The pastors and church leaders we admire and follow aren’t focused on the money, the number of “cheeks in the seats”, or the next building to be built. They’re focused on life change….on being used to help someone move one step closer to Jesus. It’s getting in on what God is doing.
God is all about motive. Science is about how. God is about why. Science tries to explain how God created everything. But it has no answers to ‘why’.
Do you go to work to make money? Earn a living?
Without a doubt.
Do you work to apply your gifts and abilities? Feel valuable? Do good work and feel good about yourself?
All of the above.
And there’s nothing wrong with any of that.
Both you and your pastor get to choose every day. Secular work or spiritual work? There’s no purely spiritual job…maybe a monk or something.
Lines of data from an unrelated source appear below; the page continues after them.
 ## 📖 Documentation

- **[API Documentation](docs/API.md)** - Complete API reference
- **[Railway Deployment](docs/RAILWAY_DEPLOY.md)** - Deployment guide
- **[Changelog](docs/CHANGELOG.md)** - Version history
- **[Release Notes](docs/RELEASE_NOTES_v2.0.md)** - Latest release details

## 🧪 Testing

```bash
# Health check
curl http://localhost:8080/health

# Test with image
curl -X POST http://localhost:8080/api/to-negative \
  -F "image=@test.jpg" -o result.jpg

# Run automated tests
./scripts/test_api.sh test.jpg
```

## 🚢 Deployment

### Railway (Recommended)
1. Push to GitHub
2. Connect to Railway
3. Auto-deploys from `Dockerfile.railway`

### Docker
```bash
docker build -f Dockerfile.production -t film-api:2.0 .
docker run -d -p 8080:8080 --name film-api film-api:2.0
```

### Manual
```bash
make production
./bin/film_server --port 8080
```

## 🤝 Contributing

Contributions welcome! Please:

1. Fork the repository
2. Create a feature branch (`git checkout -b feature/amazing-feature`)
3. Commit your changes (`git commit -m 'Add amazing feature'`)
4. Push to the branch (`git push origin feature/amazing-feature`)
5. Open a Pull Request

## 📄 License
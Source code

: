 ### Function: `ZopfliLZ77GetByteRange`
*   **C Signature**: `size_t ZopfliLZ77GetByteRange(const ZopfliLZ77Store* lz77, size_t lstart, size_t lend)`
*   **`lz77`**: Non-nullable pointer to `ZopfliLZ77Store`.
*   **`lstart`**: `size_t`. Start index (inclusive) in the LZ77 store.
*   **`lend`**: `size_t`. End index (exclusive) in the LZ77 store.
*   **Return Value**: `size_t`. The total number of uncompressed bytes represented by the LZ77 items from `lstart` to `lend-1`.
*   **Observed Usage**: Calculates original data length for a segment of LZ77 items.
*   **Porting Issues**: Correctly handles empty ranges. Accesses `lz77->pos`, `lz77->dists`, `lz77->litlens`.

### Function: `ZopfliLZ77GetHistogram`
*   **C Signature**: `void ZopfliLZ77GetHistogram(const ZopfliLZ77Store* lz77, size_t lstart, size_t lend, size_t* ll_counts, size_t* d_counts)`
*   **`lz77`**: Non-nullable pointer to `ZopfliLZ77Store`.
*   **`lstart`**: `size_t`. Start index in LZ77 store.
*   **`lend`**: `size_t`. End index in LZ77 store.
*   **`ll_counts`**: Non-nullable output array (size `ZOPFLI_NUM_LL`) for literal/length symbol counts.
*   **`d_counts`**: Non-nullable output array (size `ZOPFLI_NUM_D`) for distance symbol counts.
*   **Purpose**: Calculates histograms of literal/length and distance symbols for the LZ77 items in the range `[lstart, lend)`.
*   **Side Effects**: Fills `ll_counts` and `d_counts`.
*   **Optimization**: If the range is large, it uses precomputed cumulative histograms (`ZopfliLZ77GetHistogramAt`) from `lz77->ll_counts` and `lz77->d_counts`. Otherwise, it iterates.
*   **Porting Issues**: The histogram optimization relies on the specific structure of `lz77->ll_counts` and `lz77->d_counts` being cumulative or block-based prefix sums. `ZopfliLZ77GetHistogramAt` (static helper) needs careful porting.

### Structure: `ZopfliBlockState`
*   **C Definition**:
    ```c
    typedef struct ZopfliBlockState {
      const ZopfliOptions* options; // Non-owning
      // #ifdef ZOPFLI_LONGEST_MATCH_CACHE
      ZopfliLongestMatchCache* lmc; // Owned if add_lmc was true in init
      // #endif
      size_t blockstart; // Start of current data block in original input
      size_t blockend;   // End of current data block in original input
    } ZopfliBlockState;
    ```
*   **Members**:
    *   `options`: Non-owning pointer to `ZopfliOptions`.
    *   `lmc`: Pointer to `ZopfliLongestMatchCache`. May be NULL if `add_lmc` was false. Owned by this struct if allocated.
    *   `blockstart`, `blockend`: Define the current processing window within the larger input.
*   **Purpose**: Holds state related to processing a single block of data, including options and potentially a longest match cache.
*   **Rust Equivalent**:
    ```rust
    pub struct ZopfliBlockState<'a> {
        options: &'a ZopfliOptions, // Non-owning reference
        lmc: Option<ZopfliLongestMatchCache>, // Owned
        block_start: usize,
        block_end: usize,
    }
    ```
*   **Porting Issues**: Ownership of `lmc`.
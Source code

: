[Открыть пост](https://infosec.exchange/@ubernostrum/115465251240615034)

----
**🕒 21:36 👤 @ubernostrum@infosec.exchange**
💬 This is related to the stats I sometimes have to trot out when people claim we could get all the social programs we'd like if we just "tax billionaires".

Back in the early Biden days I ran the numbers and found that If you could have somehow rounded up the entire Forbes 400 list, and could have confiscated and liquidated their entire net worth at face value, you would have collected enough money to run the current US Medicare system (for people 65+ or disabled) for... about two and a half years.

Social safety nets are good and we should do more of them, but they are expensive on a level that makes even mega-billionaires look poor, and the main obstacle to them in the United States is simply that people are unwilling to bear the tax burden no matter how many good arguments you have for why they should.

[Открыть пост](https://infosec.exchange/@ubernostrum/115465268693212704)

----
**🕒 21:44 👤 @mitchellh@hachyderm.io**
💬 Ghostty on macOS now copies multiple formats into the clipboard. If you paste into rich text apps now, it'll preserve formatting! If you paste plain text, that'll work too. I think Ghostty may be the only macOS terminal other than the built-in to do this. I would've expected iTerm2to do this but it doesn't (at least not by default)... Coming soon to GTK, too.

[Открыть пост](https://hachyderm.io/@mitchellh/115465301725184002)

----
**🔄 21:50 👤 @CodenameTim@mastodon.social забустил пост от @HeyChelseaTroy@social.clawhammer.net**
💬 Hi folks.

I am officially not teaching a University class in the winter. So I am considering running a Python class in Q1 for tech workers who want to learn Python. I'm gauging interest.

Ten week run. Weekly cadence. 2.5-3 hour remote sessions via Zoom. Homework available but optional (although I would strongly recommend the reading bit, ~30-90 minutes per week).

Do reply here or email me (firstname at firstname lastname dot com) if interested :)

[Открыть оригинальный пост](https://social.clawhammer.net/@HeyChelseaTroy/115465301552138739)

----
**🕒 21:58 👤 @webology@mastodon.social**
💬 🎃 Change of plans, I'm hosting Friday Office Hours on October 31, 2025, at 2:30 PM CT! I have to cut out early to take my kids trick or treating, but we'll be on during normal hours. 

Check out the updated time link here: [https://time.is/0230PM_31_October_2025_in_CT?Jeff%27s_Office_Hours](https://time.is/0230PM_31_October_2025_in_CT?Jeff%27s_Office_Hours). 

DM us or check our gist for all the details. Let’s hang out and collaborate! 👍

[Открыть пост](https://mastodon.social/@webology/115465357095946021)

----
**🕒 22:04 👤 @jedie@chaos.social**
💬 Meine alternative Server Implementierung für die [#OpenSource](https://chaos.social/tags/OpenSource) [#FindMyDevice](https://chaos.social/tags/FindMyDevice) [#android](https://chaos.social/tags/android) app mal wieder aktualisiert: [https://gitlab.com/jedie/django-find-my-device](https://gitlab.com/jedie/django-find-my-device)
The pastor has to oversee the finances and stuff. There’s a secular piece for sure.
And us lay people have to make money…money to give, save and live. No argument there.
The challenge is in the true priorities of our heart.
Here’s why God’s love is so amazing…one of many reasons. He says in Proverbs 16:2
“All the ways of a man are clean in his own sight, but the Lord weighs the motives”.
Isn’t it cool that our Heavenly Father accepts us, even with our mixed motives? He knows our hearts, “weighs our motives”, and loves us anyway. He loves us extravagantly in our humanity.
Way cool.
Question: If your workplace thoughts and actions could be put on an old-timey scale and weighed, which would weigh more? The spiritual or the secular? Comment here.
Breathe New Life Into Your Discipleship
Small group mentoring can help you engage your people, build your core group of leaders, and transform your church. Our free resources equip you with all the tools you need to launch a sustainable mentoring program.
Responses (6)
Unfortunately I would have to admit secular. I know that I tend to put my life in boxes. This is my church box, and this is work box. In reality everything needs to be spiritual. I pray that one day the Holy Spirit will get through my thick skull to change the way I think.
Your honesty will facilitate your growth Jon. Most of us live by that river running through Egypt called “denial”. You’re not one of those. You can change your focus and God will help you if you ask Him…constantly. Which, by the way, is the way to change your focus, constant prayer and praise for His beautiful name.
Thanks for the post, Regi, I really appreciate the thoughts and perspective. Sadly, I’ve been around a few ministry folks who leave the impression of business-first. It feels confusing, frankly. Now, I’m hoping to inspire lots of young people to think spiritually about secular work as they enter the workplace for the first time. Blessings–
….gotta be different…be a lighthouse and show them the way.
This is a great column and contains so many truths. I think even when we feel like we have started doing our work for Christ it’s amazing when a major stress or problem arises that we can claim in back and ignore what He is doing. One of my biggest work goals is to stay focused on Christ all day, even when it gets tough. I still have a long way to go.
So do I, but we’re on the journey….that’s what matters!